:: EXERCISE ::
The expected output is a copy of every line in the records with the string "edit".

:: INPUT DATA ::
————
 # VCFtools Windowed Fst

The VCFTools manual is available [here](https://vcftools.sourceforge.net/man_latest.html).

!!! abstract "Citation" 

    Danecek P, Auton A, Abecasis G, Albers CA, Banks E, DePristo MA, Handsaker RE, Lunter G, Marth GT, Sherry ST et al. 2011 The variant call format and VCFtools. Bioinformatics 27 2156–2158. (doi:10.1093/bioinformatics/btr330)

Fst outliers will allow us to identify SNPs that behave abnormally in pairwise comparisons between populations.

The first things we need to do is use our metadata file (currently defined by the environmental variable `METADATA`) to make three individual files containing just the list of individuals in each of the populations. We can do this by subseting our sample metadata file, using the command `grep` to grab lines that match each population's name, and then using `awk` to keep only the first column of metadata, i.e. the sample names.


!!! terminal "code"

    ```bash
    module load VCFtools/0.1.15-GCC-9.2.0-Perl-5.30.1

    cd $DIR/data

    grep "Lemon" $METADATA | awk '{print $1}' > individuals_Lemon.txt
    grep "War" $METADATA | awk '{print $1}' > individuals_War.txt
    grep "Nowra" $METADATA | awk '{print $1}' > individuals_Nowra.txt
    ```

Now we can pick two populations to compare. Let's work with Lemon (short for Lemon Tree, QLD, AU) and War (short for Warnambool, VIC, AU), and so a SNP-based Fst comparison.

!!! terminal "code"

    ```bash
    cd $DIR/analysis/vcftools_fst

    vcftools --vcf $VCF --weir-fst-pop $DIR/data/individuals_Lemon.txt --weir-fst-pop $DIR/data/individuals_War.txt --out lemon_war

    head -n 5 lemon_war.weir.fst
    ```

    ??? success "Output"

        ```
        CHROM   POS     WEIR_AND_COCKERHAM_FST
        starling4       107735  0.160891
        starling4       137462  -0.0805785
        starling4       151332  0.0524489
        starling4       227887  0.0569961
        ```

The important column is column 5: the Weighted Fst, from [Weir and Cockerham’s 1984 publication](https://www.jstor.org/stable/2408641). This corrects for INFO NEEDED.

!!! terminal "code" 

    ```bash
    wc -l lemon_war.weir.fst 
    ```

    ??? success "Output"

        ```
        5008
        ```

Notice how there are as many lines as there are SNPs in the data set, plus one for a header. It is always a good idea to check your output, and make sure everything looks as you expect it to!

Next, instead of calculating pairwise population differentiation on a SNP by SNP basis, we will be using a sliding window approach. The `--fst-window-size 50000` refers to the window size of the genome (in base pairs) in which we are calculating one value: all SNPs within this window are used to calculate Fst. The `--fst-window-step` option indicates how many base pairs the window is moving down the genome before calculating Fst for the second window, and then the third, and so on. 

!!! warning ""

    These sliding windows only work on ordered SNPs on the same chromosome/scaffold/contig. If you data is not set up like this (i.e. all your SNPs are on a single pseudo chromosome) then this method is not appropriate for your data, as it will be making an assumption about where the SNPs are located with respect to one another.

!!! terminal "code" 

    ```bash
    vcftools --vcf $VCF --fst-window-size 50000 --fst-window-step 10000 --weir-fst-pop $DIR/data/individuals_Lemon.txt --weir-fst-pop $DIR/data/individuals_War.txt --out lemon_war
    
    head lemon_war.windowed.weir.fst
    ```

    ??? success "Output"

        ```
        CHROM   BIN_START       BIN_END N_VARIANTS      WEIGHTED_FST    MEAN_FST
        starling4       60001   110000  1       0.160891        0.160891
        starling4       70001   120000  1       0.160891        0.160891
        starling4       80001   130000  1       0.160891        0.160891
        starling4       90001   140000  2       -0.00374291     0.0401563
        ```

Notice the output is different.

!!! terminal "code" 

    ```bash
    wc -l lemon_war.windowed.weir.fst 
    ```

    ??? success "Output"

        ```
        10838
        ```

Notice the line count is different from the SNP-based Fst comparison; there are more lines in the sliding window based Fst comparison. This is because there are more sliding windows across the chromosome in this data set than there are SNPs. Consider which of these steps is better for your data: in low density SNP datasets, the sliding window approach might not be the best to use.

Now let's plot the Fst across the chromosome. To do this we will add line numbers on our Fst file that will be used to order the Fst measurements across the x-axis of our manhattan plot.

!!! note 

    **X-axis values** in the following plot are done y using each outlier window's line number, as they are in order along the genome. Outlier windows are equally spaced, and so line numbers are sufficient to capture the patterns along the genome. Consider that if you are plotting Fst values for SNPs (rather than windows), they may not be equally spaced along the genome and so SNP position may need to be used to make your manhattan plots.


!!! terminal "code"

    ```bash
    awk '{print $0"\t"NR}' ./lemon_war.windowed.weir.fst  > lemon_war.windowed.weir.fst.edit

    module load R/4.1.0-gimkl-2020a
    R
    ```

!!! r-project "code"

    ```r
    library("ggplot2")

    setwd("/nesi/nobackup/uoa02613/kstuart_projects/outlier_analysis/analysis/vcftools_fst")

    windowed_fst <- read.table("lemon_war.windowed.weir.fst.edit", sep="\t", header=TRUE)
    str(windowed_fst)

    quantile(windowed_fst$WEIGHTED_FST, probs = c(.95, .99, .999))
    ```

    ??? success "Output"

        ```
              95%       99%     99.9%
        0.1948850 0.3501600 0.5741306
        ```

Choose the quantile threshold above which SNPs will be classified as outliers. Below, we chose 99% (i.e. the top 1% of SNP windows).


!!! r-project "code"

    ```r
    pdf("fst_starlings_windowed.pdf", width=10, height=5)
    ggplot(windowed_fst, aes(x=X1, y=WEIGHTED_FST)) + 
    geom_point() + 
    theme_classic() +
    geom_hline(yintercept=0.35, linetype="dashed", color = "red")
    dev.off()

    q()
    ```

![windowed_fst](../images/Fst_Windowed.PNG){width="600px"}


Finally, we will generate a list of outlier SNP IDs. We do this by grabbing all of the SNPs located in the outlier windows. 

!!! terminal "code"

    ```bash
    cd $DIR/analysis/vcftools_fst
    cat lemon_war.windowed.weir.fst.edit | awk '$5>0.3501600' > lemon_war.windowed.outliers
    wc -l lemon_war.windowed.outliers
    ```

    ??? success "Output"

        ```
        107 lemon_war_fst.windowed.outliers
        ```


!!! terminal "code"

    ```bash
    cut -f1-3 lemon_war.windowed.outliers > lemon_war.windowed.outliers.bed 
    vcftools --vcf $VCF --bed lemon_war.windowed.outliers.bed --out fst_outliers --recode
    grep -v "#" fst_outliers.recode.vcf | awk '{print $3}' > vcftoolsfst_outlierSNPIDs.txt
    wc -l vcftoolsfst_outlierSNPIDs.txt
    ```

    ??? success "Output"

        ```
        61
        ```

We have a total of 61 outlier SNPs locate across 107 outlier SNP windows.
————
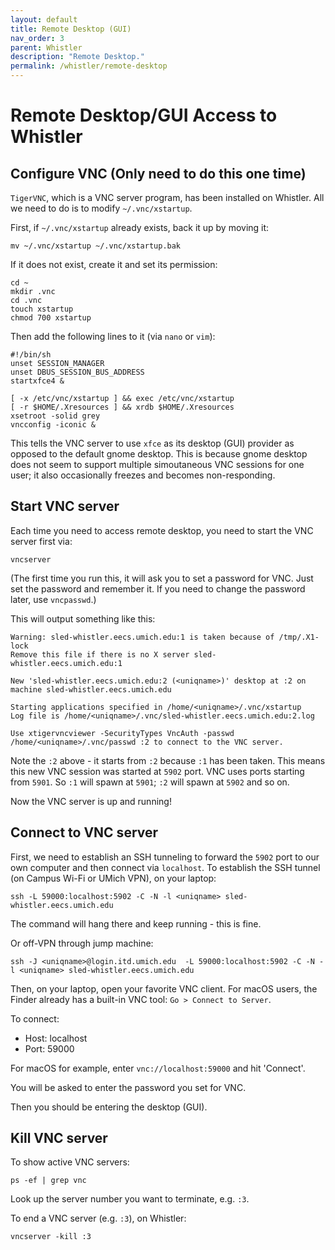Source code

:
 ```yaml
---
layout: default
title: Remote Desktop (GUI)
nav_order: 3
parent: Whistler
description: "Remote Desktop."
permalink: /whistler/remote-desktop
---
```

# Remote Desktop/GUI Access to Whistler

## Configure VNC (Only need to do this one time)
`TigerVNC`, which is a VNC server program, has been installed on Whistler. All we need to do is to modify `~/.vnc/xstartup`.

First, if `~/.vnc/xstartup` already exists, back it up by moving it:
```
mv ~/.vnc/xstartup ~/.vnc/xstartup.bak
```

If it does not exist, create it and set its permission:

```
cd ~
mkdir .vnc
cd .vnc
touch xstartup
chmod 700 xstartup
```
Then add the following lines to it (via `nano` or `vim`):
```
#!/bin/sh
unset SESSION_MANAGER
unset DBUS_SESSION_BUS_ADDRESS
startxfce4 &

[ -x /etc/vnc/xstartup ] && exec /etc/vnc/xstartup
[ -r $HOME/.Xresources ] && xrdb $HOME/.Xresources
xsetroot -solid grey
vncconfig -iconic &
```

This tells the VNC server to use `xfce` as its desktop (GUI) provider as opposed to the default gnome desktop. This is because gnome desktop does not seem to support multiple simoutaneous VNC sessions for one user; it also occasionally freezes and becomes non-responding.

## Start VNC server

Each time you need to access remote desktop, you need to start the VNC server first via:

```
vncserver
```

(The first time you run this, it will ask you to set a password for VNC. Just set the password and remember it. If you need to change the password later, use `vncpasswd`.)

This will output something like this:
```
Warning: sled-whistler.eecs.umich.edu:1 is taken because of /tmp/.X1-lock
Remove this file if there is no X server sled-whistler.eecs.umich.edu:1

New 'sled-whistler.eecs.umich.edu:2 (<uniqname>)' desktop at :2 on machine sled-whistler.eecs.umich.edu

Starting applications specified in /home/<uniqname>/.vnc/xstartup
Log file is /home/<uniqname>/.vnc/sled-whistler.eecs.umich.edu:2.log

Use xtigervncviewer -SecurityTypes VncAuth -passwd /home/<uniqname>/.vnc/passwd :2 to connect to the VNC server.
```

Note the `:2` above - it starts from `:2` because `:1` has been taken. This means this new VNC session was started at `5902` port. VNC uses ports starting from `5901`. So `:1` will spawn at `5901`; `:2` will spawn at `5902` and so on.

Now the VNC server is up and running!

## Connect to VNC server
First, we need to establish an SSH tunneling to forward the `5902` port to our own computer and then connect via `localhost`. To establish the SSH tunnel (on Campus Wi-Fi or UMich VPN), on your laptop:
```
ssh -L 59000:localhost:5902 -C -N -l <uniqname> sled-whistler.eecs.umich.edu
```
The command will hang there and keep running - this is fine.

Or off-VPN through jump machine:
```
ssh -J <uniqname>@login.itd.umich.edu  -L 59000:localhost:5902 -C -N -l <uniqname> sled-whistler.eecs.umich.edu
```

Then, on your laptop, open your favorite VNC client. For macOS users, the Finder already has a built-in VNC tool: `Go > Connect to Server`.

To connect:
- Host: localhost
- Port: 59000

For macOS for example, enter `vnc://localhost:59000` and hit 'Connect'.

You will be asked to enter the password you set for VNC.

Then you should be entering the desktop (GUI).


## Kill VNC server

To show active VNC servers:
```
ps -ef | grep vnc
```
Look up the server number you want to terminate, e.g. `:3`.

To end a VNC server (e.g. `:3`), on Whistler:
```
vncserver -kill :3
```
————
:: SOLUTION FOR THIS PROBLEM ::
    awk '{print $0"\t"NR}' ./lemon_war.windowed.weir.fst  > lemon_war.windowed.weir.fst.edit
    windowed_fst <- read.table("lemon_war.windowed.weir.fst.edit", sep="\t", header=TRUE)
    cat lemon_war.windowed.weir.fst.edit | awk '$5>0.3501600' > lemon_war.windowed.outliers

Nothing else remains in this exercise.